Take every line from the listing below that contains "bibvsend".

## Input data
Start of Block

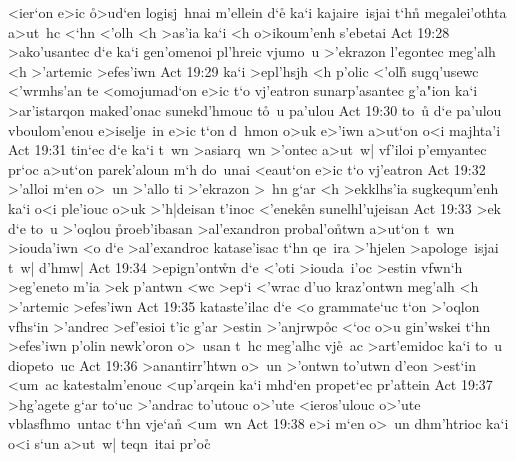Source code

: <ier`on
e>ic
\r{o}>ud`en
logisj~hnai
m'ellein
d`e\r{}
ka`i
kajaire~isjai
t`hn\r{}
megalei'othta
a>ut~hc
<`hn
<'olh
<h
>as'ia
ka`i
<h
o>ikoum'enh
s'ebetai\bibvsend
\vs Act 19:28
>ako'usantec
d`e
ka`i
gen'omenoi
pl'hreic
vjumo~u
>'ekrazon
l'egontec
meg'alh
<h
>'artemic
>efes'iwn\bibvsend
\vs Act 19:29
ka`i
>epl'hsjh
<h
p'olic
<'ol\r{h}
sugq'usewc
<'wrmhs'an
te
<omojumad`on
e>ic
t`o
vj'eatron
sunarp'asantec
g'a"ion
ka`i
>ar'istarqon
maked'onac
sunekd'hmouc
t\r{o}~u
pa'ulou\bibvsend
\vs Act 19:30
to~u\r{}
d`e
pa'ulou
vboulom'enou
e>iselje~in
e>ic
t`on
d~hmon
o>uk
e>'iwn
a>ut`on
o<i
majhta'i\bibvsend
\vs Act 19:31
tin`ec
d`e
ka`i
t~wn
>asiarq~wn
>'ontec
a>ut~w|
vf'iloi
p'emyantec
pr`oc
a>ut`on
parek'aloun
m`h
do~unai
<eaut`on
e>ic
t`o
vj'eatron\bibvsend
\vs Act 19:32
>'alloi
m`en
o>~un
>'allo
ti
>'ekrazon
>~hn
g`ar
<h
>ekklhs'ia
sugkequm'enh
ka`i
o<i
ple'iouc
o>uk
>'h|deisan
t'inoc
<'enek\r{e}n
sunelhl'ujeisan\bibvsend
\vs Act 19:33
>ek
d`e
to~u
>'oqlou
\r{p}roeb'ibasan
>al'exandron
probal'o\r{n}twn
a>ut`on
t~wn
>iouda'iwn
<o
d`e
>al'exandroc
katase'isac
t`hn
qe~ira
>'hjelen
>apologe~isjai
t~w|
d'hmw|\bibvsend
\vs Act 19:34
>epign'ont\r{w}n
d`e
<'oti
>iouda~i'oc
>estin
vfwn`h
>eg'eneto
m'ia
>ek
p'antwn
<wc
>ep`i
<'wrac
d'uo
kraz'ontwn
meg'alh
<h
>'artemic
>efes'iwn\bibvsend
\vs Act 19:35
kataste'ilac
d`e
<o
grammate`uc
t`on
>'oqlon
vfhs`in
>'andrec
>ef'esioi
t'ic
g'ar
>estin
>'anjrwp\r{o}c
<`oc
o>u
gin'wskei
t`hn
>efes'iwn
p'olin
newk'oron
o>~usan
t~hc
meg'alhc
vj\r{e}~ac
>art'emidoc
ka`i
to~u
diopeto~uc\bibvsend
\vs Act 19:36
>anantirr'htwn
o>~un
>'ontwn
to'utwn
d'eon
>est`in
<um~ac
katestalm'enouc
<up'arqein
ka`i
mhd`en
propet`ec
pr'a\r{t}tein\bibvsend
{}
\vs Act 19:37
>hg'agete
g`ar
to`uc
>'andrac
to'utouc
o>'ute
<ieros'ulouc
o>'ute
vblasfhmo~untac
t`hn
vje`an\r{}
<um~wn\bibvsend
\vs Act 19:38
e>i
m`en
o>~un
dhm'htrioc
ka`i
o<i
s`un
a>ut~w|
teqn~itai
pr'oc\r{}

End of Block

## Result for this exercise
s'ebetai\bibvsend
>efes'iwn\bibvsend
pa'ulou\bibvsend
majhta'i\bibvsend
vj'eatron\bibvsend
sunelhl'ujeisan\bibvsend
d'hmw|\bibvsend
>efes'iwn\bibvsend
diopeto~uc\bibvsend
pr'a\r{t}tein\bibvsend
<um~wn\bibvsend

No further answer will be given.